(Document images with source code)
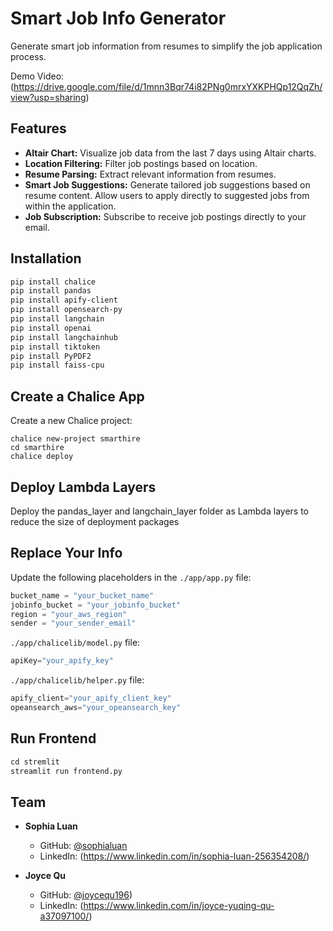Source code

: # Smart Job Info Generator


Generate smart job information from resumes to simplify the job application process. 

Demo Video:(https://drive.google.com/file/d/1mnn3Bqr74i82PNg0mrxYXKPHQp12QqZh/view?usp=sharing)


## Features

- **Altair Chart:** Visualize job data from the last 7 days using Altair charts.
- **Location Filtering:** Filter job postings based on location.
- **Resume Parsing:** Extract relevant information from resumes.
- **Smart Job Suggestions:** Generate tailored job suggestions based on resume content. Allow users to apply directly to suggested jobs from within the application.
- **Job Subscription:** Subscribe to receive job postings directly to your email.


## Installation

```bash
pip install chalice
pip install pandas
pip install apify-client
pip install opensearch-py
pip install langchain
pip install openai
pip install langchainhub
pip install tiktoken
pip install PyPDF2
pip install faiss-cpu
```

## Create a Chalice App
Create a new Chalice project:

```
chalice new-project smarthire
cd smarthire
chalice deploy
```

## Deploy Lambda Layers
Deploy the pandas_layer and langchain_layer folder as Lambda layers to reduce the size of deployment packages


## Replace Your Info

Update the following placeholders in the `./app/app.py` file:

```python
bucket_name = "your_bucket_name"
jobinfo_bucket = "your_jobinfo_bucket"
region = "your_aws_region"
sender = "your_sender_email"
```

`./app/chalicelib/model.py` file:
```python
apiKey="your_apify_key"
```

`./app/chalicelib/helper.py` file:
```python
apify_client="your_apify_client_key"
opeansearch_aws="your_opeansearch_key"
```

## Run Frontend
```python
cd stremlit
streamlit run frontend.py
```

## Team

- **Sophia Luan**
  - GitHub: [@sophialuan](https://github.com/sophialuan)
  - LinkedIn: (https://www.linkedin.com/in/sophia-luan-256354208/)

- **Joyce Qu**
  - GitHub: [@joycequ196](https://github.com/joycequ196))
  - LinkedIn: (https://www.linkedin.com/in/joyce-yuqing-qu-a37097100/)
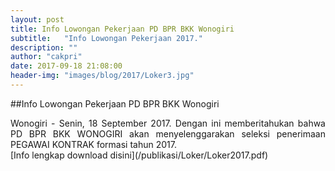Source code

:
 ```yaml
---
layout: post
title: Info Lowongan Pekerjaan PD BPR BKK Wonogiri
subtitle:   "Info Lowongan Pekerjaan 2017."
description: ""
author: "cakpri"
date: 2017-09-18 21:08:00
header-img: "images/blog/2017/Loker3.jpg"
---
```

##Info Lowongan Pekerjaan PD BPR BKK Wonogiri
<div style="text-align: justify;">Wonogiri - Senin, 18 September 2017. Dengan ini memberitahukan bahwa PD BPR BKK WONOGIRI akan menyelenggarakan seleksi penerimaan PEGAWAI KONTRAK formasi tahun 2017.</div>
[Info lengkap download disini](/publikasi/Loker/Loker2017.pdf)
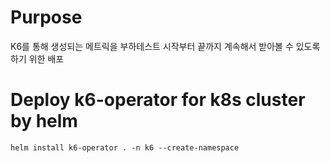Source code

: # Purpose

K6를 통해 생성되는 메트릭을 부하테스트 시작부터 끝까지 계속해서 받아볼 수 있도록 하기 위한 배포  



# Deploy k6-operator for k8s cluster by helm

```
helm install k6-operator . -n k6 --create-namespace
```
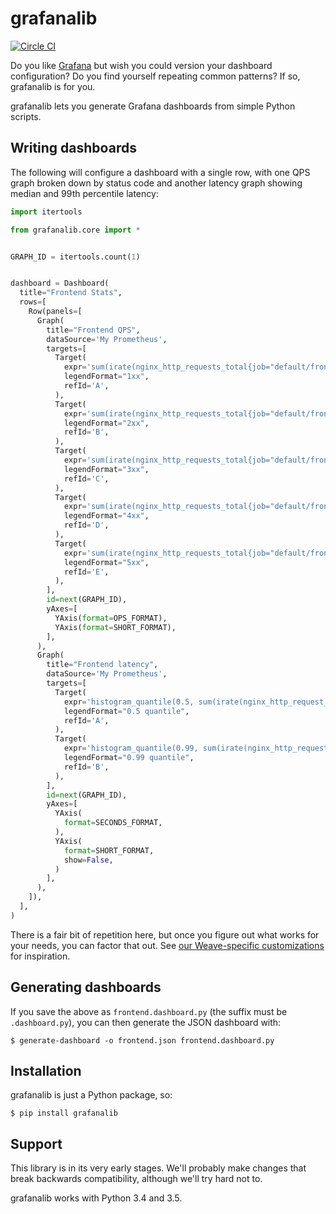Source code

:# grafanalib

[![Circle CI](https://circleci.com/gh/weaveworks/grafanalib.svg?style=shield)](https://circleci.com/gh/weaveworks/grafanalib)

Do you like [Grafana](http://grafana.org/) but wish you could version your
dashboard configuration? Do you find yourself repeating common patterns?
If so, grafanalib is for you.

grafanalib lets you generate Grafana dashboards from simple Python scripts.

## Writing dashboards

The following will configure a dashboard with a single row, with one QPS graph
broken down by status code and another latency graph showing median and 99th
percentile latency:

```python
import itertools

from grafanalib.core import *


GRAPH_ID = itertools.count(1)


dashboard = Dashboard(
  title="Frontend Stats",
  rows=[
    Row(panels=[
      Graph(
        title="Frontend QPS",
        dataSource='My Prometheus',
        targets=[
          Target(
            expr='sum(irate(nginx_http_requests_total{job="default/frontend",status=~"1.."}[1m]))',
            legendFormat="1xx",
            refId='A',
          ),
          Target(
            expr='sum(irate(nginx_http_requests_total{job="default/frontend",status=~"2.."}[1m]))',
            legendFormat="2xx",
            refId='B',
          ),
          Target(
            expr='sum(irate(nginx_http_requests_total{job="default/frontend",status=~"3.."}[1m]))',
            legendFormat="3xx",
            refId='C',
          ),
          Target(
            expr='sum(irate(nginx_http_requests_total{job="default/frontend",status=~"4.."}[1m]))',
            legendFormat="4xx",
            refId='D',
          ),
          Target(
            expr='sum(irate(nginx_http_requests_total{job="default/frontend",status=~"5.."}[1m]))',
            legendFormat="5xx",
            refId='E',
          ),
        ],
        id=next(GRAPH_ID),
        yAxes=[
          YAxis(format=OPS_FORMAT),
          YAxis(format=SHORT_FORMAT),
        ],
      ),
      Graph(
        title="Frontend latency",
        dataSource='My Prometheus',
        targets=[
          Target(
            expr='histogram_quantile(0.5, sum(irate(nginx_http_request_duration_seconds_bucket{job="default/frontend"}[1m])) by (le))',
            legendFormat="0.5 quantile",
            refId='A',
          ),
          Target(
            expr='histogram_quantile(0.99, sum(irate(nginx_http_request_duration_seconds_bucket{job="default/frontend"}[1m])) by (le))',
            legendFormat="0.99 quantile",
            refId='B',
          ),
        ],
        id=next(GRAPH_ID),
        yAxes=[
          YAxis(
            format=SECONDS_FORMAT,
          ),
          YAxis(
            format=SHORT_FORMAT,
            show=False,
          )
        ],
      ),
    ]),
  ],
)
```

There is a fair bit of repetition here, but once you figure out what works for
your needs, you can factor that out.
See [our Weave-specific customizations](grafanalib/weave.py) for inspiration.

## Generating dashboards

If you save the above as `frontend.dashboard.py` (the suffix must be
`.dashboard.py`), you can then generate the JSON dashboard with:

```console
$ generate-dashboard -o frontend.json frontend.dashboard.py
```

## Installation

grafanalib is just a Python package, so:

```console
$ pip install grafanalib
```

## Support

This library is in its very early stages. We'll probably make changes that
break backwards compatibility, although we'll try hard not to.

grafanalib works with Python 3.4 and 3.5.
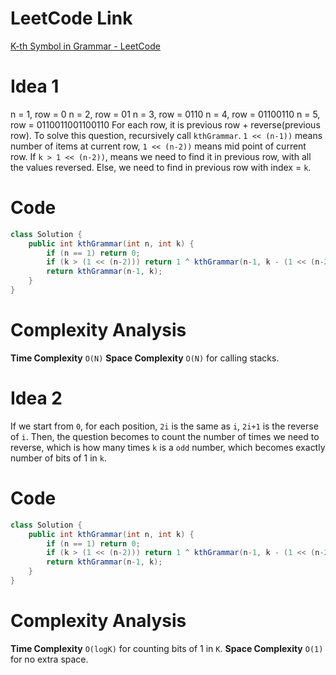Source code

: # LeetCode Link
[K-th Symbol in Grammar - LeetCode](https://leetcode.com/problems/k-th-symbol-in-grammar/description/)

# Idea 1
n = 1, row = 0
n = 2, row = 01
n = 3, row = 0110
n = 4, row = 01100110
n = 5, row = 0110011001100110
For each row, it is previous row + reverse(previous row).
To solve this question, recursively call `kthGrammar`.
`1 << (n-1))` means number of items at current row, `1 << (n-2))` means mid point of current row.
If `k > 1 << (n-2))`, means we need to find it in previous row, with all the values reversed.
Else, we need to find in previous row with index = `k`.

# Code
```java
class Solution {
    public int kthGrammar(int n, int k) {
        if (n == 1) return 0;
        if (k > (1 << (n-2))) return 1 ^ kthGrammar(n-1, k - (1 << (n-2)));
        return kthGrammar(n-1, k);
    }
}
```


# Complexity Analysis
**Time Complexity**
`O(N)`
**Space Complexity**
`O(N)` for calling stacks.


# Idea 2
If we start from `0`, for each position, `2i` is the same as `i`, `2i+1` is the reverse of `i`.
Then, the question becomes to count the number of times we need to reverse, which is how many times `k` is a `odd` number, which becomes exactly number of bits of 1 in `k`.
# Code
```java
class Solution {
    public int kthGrammar(int n, int k) {
        if (n == 1) return 0;
        if (k > (1 << (n-2))) return 1 ^ kthGrammar(n-1, k - (1 << (n-2)));
        return kthGrammar(n-1, k);
    }
}
```


# Complexity Analysis
**Time Complexity**
`O(logK)` for counting bits of 1 in `K`.
**Space Complexity**
`O(1)` for no extra space.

(Work task) Hand back the exact lines from the start of the entries to the line with "- **Altair Chart:**", both ends kept and pictures left out.

(Answer box)
Source code

: # Smart Job Info Generator


Generate smart job information from resumes to simplify the job application process. 

Demo Video:(https://drive.google.com/file/d/1mnn3Bqr74i82PNg0mrxYXKPHQp12QqZh/view?usp=sharing)


## Features

- **Altair Chart:** Visualize job data from the last 7 days using Altair charts.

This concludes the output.